- _SUPPLIED ENTRIES_:
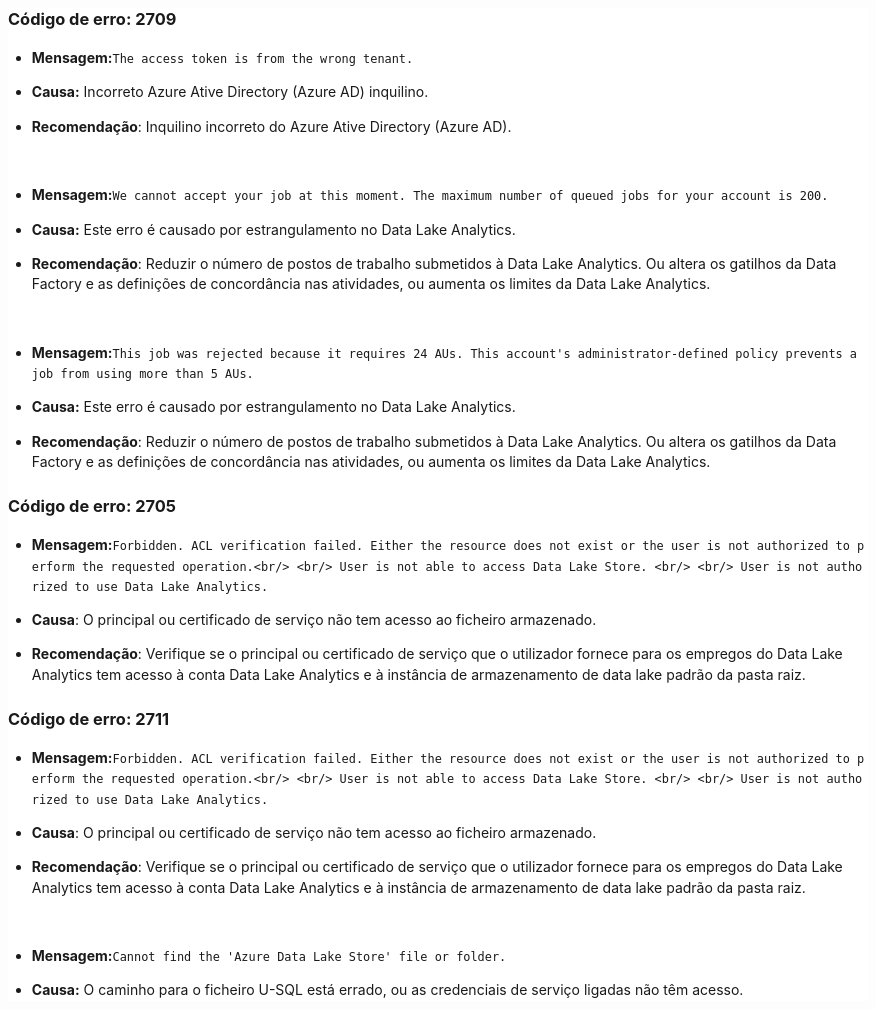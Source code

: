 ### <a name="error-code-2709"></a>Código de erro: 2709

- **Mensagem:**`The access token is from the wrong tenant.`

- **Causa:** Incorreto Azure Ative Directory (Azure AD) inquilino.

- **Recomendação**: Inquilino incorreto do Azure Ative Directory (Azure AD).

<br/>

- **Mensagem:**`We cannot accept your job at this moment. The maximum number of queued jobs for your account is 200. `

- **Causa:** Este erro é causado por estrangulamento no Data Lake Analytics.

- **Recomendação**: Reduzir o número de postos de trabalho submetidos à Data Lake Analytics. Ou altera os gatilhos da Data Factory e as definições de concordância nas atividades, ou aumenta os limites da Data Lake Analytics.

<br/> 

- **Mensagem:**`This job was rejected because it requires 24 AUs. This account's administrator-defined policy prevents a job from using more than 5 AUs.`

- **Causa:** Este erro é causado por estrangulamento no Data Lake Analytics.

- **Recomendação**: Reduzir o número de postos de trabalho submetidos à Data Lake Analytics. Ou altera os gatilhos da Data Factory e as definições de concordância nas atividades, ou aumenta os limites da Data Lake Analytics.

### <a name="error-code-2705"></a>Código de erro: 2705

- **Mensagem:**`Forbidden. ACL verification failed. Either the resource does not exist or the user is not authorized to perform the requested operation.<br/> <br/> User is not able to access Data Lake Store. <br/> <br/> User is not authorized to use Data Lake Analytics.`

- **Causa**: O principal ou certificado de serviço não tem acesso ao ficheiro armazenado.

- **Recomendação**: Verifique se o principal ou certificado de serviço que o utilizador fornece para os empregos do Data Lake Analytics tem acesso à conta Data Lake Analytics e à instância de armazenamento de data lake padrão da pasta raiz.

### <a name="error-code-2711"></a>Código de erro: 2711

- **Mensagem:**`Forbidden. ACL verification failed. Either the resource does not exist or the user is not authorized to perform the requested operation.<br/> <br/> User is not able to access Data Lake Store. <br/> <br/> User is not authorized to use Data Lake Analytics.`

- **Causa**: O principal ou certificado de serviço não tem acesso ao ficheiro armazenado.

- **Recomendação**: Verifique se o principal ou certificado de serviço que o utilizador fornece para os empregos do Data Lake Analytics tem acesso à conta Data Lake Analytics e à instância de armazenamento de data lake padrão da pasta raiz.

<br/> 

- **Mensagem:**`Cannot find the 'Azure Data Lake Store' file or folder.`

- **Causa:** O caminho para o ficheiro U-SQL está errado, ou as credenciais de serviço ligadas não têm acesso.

- _PROBLEM DETAILS_: Begin with the line holding "de erro: 2711" and end with the last line of the material. Write out those lines exactly, and only those.

- _EXERCISE RESPONSE_:
### <a name="error-code-2711"></a>Código de erro: 2711

- **Mensagem:**`Forbidden. ACL verification failed. Either the resource does not exist or the user is not authorized to perform the requested operation.<br/> <br/> User is not able to access Data Lake Store. <br/> <br/> User is not authorized to use Data Lake Analytics.`

- **Causa**: O principal ou certificado de serviço não tem acesso ao ficheiro armazenado.

- **Recomendação**: Verifique se o principal ou certificado de serviço que o utilizador fornece para os empregos do Data Lake Analytics tem acesso à conta Data Lake Analytics e à instância de armazenamento de data lake padrão da pasta raiz.

<br/> 

- **Mensagem:**`Cannot find the 'Azure Data Lake Store' file or folder.`

- **Causa:** O caminho para o ficheiro U-SQL está errado, ou as credenciais de serviço ligadas não têm acesso.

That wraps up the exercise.